As much as this no-win scenario seems to be a hypothetical nightmare, it was once a reality for the women whose lives inspired director Dimo Hyun Jun Kim’s off-Broadway debut, “Comfort Women: A New Musical.”

The musical, which opened on July 31 at the Theatre at St. Clement’s, draws its narrative from the accounts of comfort women, women in Japanese-occupied territories who were forced into sexual slavery by the Imperial Japanese Army during World War II. It’s a daring tale that will make you rethink your understanding of human cruelty and suffering through the story of one woman in the 1940s. That woman is Goeun Kim, a young Korean whose life is a struggle few of us will ever know.

Goeun’s story is an undeniably somber tale inundated with the kind of indelible suffering that is always associated with sexual violence. She is a young woman who is desperate to take a chance for a dream that is seemingly within reach, agreeing to take a factory job in Japan only to be trafficked. Her foolish naivete, which prompts her to sign a contract she can’t read, is maddening. However, it’s hard to think that Goeun deserves the consequences of her choice. For almost any other character it would be much easier to blame foolishness or blind innocence for a cruel fate. All you can do is sympathize when Goeun finds herself under increasingly horrendous circumstances.

It’s a demanding task to play Goeun, to remain emotionally connected to a character whose life is so far removed from the modern actress’s. But on August 1, Sandra W. Lee’s talent and sensibility provided a nuanced portrayal of Goeun. Although there isn’t much to invest in the character in the first act, Lee, who is double-casted alongside Meagan Lee Hodson, delivered a poignant performance where it mattered most. Her character’s sorrow was comprised of layer upon layer of anguish, homesickness, pain, and every other emotion someone in her character’s situation would feel. Lee depicted the kind of despair that only a person who has lost everything can feel, a despair found in the great depths of human emotion.

While it’s difficult to imagine and even think about the experiences – namely, human trafficking and sexual violence – that could effect the sorrow in Lee’s character portrayal, it’s an integral part of the narrative. What awaits theatergoers is not a vulgar dance number miming copulation but a tasteful dance sequence of resistance and grappling.

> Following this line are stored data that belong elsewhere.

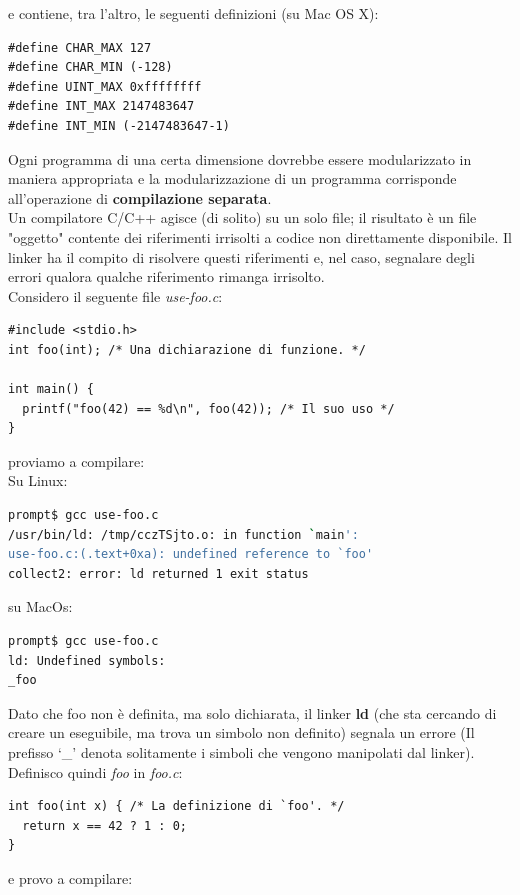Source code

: \documentclass[a4paper,12pt, oneside]{book}
\begin{document}
	e contiene, tra l'altro, le seguenti definizioni (su Mac OS X):
	\begin{verbatim}
#define CHAR_MAX 127
#define CHAR_MIN (-128)
#define UINT_MAX 0xffffffff
#define INT_MAX 2147483647
#define INT_MIN (-2147483647-1)
\end{verbatim}
	Ogni programma di una certa dimensione dovrebbe essere
	modularizzato in maniera appropriata e la modularizzazione di un programma corrisponde
	all'operazione di \textbf{compilazione separata}.\\
	Un compilatore C/C++ agisce (di solito) su un solo file; il
	risultato è un file "oggetto" contente dei riferimenti irrisolti a codice non direttamente disponibile. Il linker ha il compito di risolvere questi riferimenti e, nel caso,
	segnalare degli errori qualora qualche riferimento rimanga
	irrisolto.\\
	Considero il seguente file \textit{use-foo.c}:
	\begin{verbatim}
#include <stdio.h>
int foo(int); /* Una dichiarazione di funzione. */

int main() {
  printf("foo(42) == %d\n", foo(42)); /* Il suo uso */
}
\end{verbatim}
	proviamo a compilare:\\
	Su Linux:
	\begin{shaded}
		\begin{lstlisting}[language=bash]
prompt$ gcc use-foo.c 
/usr/bin/ld: /tmp/cczTSjto.o: in function `main':
use-foo.c:(.text+0xa): undefined reference to `foo'
collect2: error: ld returned 1 exit status
\end{lstlisting}
	\end{shaded}
	su MacOs:
	\begin{shaded}
		\begin{lstlisting}[language=bash]
prompt$ gcc use-foo.c
ld: Undefined symbols:
_foo
\end{lstlisting}
	\end{shaded}
	Dato che foo non è definita, ma solo dichiarata, il linker \textbf{ld} (che sta cercando di
	creare un eseguibile, ma trova un simbolo non definito) segnala un errore (Il prefisso ‘\_' denota solitamente i simboli che vengono manipolati dal linker).\\
	Definisco quindi \textit{foo} in \textit{foo.c}:
	\begin{verbatim}
int foo(int x) { /* La definizione di `foo'. */
  return x == 42 ? 1 : 0;
}
\end{verbatim}
	e provo a compilare:\\
\end{document}
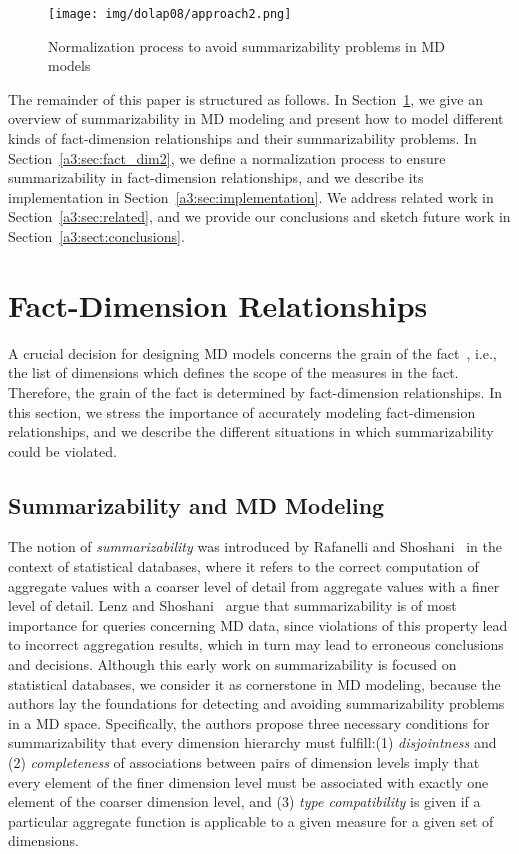 \begin{figure}
\begin{center}
\texttt{[image: img/dolap08/approach2.png]}
\end{center}
\caption{Normalization process to avoid summarizability problems in
MD models} \label{a3:fig:approach}
\end{figure}

The remainder of this paper is structured as follows.  In
Section~\ref{a3:sec:fact_dim1}, we give an overview of
summarizability in MD modeling and present how to model different
kinds of fact-dimension relationships and their summarizability
problems. In Section~\ref{a3:sec:fact_dim2}, we define a
normalization process to ensure summarizability in fact-dimension
relationships, and we describe its implementation in
Section~\ref{a3:sec:implementation}.  We address related work in
Section~\ref{a3:sec:related}, and we provide our conclusions and
sketch future work in Section~\ref{a3:sect:conclusions}.

\section{Fact-Dimension Relationships}\label{a3:sec:fact_dim1}
A crucial decision for designing MD models concerns the grain of the
fact~\cite{book/Kimball/DW}, i.e., the list of dimensions which
defines the scope of the measures in the fact. Therefore, the grain
of the fact is determined by fact-dimension relationships. In this
section, we stress the importance of accurately modeling
fact-dimension relationships, and we describe the different
situations in which summarizability could be violated.

\subsection{Summarizability and MD Modeling}
The notion of \emph{summarizability} was introduced by Rafanelli and
Shoshani~\cite{DBLP:conf/ssdbm/RafanelliS90} in the context of
statistical databases, where it refers to the correct computation of
aggregate values with a coarser level of detail from aggregate
values with a finer level of detail. Lenz and
Shoshani~\cite{DBLP:conf/ssdbm/LenzS97} argue that summarizability
is of most importance for queries concerning MD data, since
violations of this property lead to incorrect aggregation results,
which in turn may lead to erroneous conclusions and decisions.
Although this early work on summarizability is focused on
statistical databases, we consider it as cornerstone in MD modeling,
because the authors lay the foundations for detecting and avoiding
summarizability problems in a MD space.  Specifically, the authors
propose three necessary conditions for summarizability that every
dimension hierarchy must fulfill:(1) \emph{disjointness} and (2)
\emph{completeness} of associations between pairs of dimension
levels imply that every element of the finer dimension level must be
associated with exactly one element of the coarser dimension level,
and (3) \emph{type
  compatibility} is given if a particular aggregate function is applicable to
a given measure for a given set of dimensions.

The dance is sinuous, passionate and dramatic – but definitely not to be mistaken for romance – and is almost as striking as the billowing clouds of smoke, flashing lights and crackling gunshots that lead up to it.

Aside from a few technical glitches and minor flaws, “Comfort Women: A New Music” is a nicely executed work through which Kim has proven his potential for directing and producing. The musical is sometimes infuriating and other times complaisant, but always engaging. Kim has come a long way since his days working on small university productions such as City College’s dreadful and sloppy rendition of the musical “Promenade.”

Unlike most other mainstream theater productions, “Comfort Women: A New Musical” finds its value in preserving an almost forgotten history of social importance, beyond the purposes of pure entertainment. It leaves a real mark for those who are smart to recognize its significance.

Dimo Hyun Jun Kim’s “Comfort Women: A New Music” is running for a limited engagement at the Theatre at St. Clement’s until August 9, 2015.